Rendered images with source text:

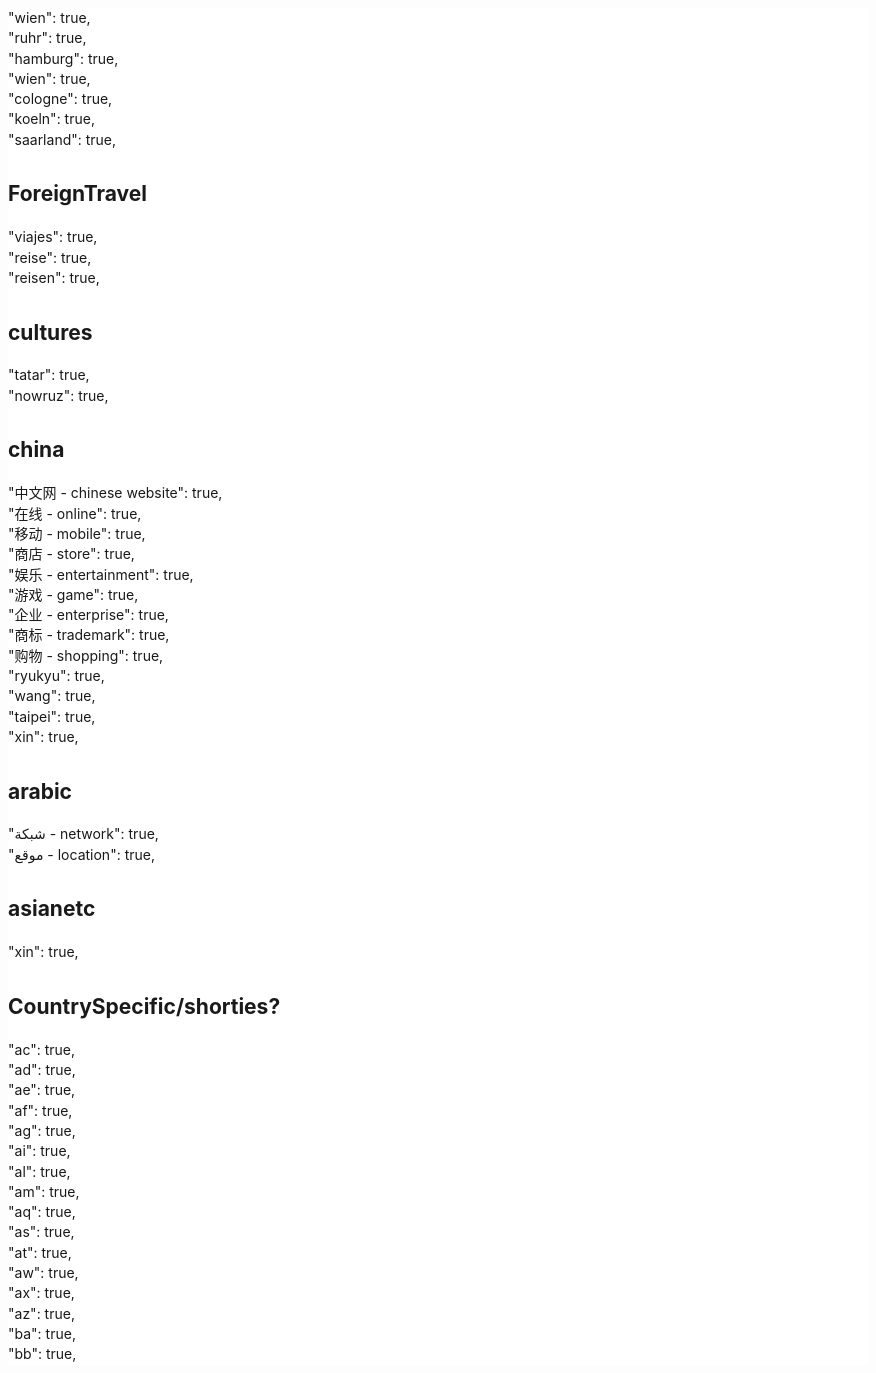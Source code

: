"wien": true,  
"ruhr": true,  
"hamburg": true,  
"wien": true,  
"cologne": true,  
"koeln": true,  
"saarland": true,

## ForeignTravel

"viajes": true,  
"reise": true,  
"reisen": true,

## cultures

"tatar": true,  
"nowruz": true,

## china

"中文网 - chinese website": true,  
"在线 - online": true,  
"移动 - mobile": true,  
"商店 - store": true,  
"娱乐 - entertainment": true,  
"游戏 - game": true,  
"企业 - enterprise": true,  
"商标 - trademark": true,  
"购物 - shopping": true,  
"ryukyu": true,  
"wang": true,  
"taipei": true,  
"xin": true,

## arabic

"شبكة - network": true,  
"موقع - location": true,

## asianetc

"xin": true,

## CountrySpecific/shorties?

"ac": true,  
"ad": true,  
"ae": true,  
"af": true,  
"ag": true,  
"ai": true,  
"al": true,  
"am": true,  
"aq": true,  
"as": true,  
"at": true,  
"aw": true,  
"ax": true,  
"az": true,  
"ba": true,  
"bb": true,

What you have to do:
Output nothing except an exact copy of the records above, with the images left out.

Task answer:
Source code

:"wien": true,  
"ruhr": true,  
"hamburg": true,  
"wien": true,  
"cologne": true,  
"koeln": true,  
"saarland": true,

## ForeignTravel

"viajes": true,  
"reise": true,  
"reisen": true,

## cultures

"tatar": true,  
"nowruz": true,

## china

"中文网 - chinese website": true,  
"在线 - online": true,  
"移动 - mobile": true,  
"商店 - store": true,  
"娱乐 - entertainment": true,  
"游戏 - game": true,  
"企业 - enterprise": true,  
"商标 - trademark": true,  
"购物 - shopping": true,  
"ryukyu": true,  
"wang": true,  
"taipei": true,  
"xin": true,

## arabic

"شبكة - network": true,  
"موقع - location": true,

## asianetc

"xin": true,

## CountrySpecific/shorties?

"ac": true,  
"ad": true,  
"ae": true,  
"af": true,  
"ag": true,  
"ai": true,  
"al": true,  
"am": true,  
"aq": true,  
"as": true,  
"at": true,  
"aw": true,  
"ax": true,  
"az": true,  
"ba": true,  
"bb": true,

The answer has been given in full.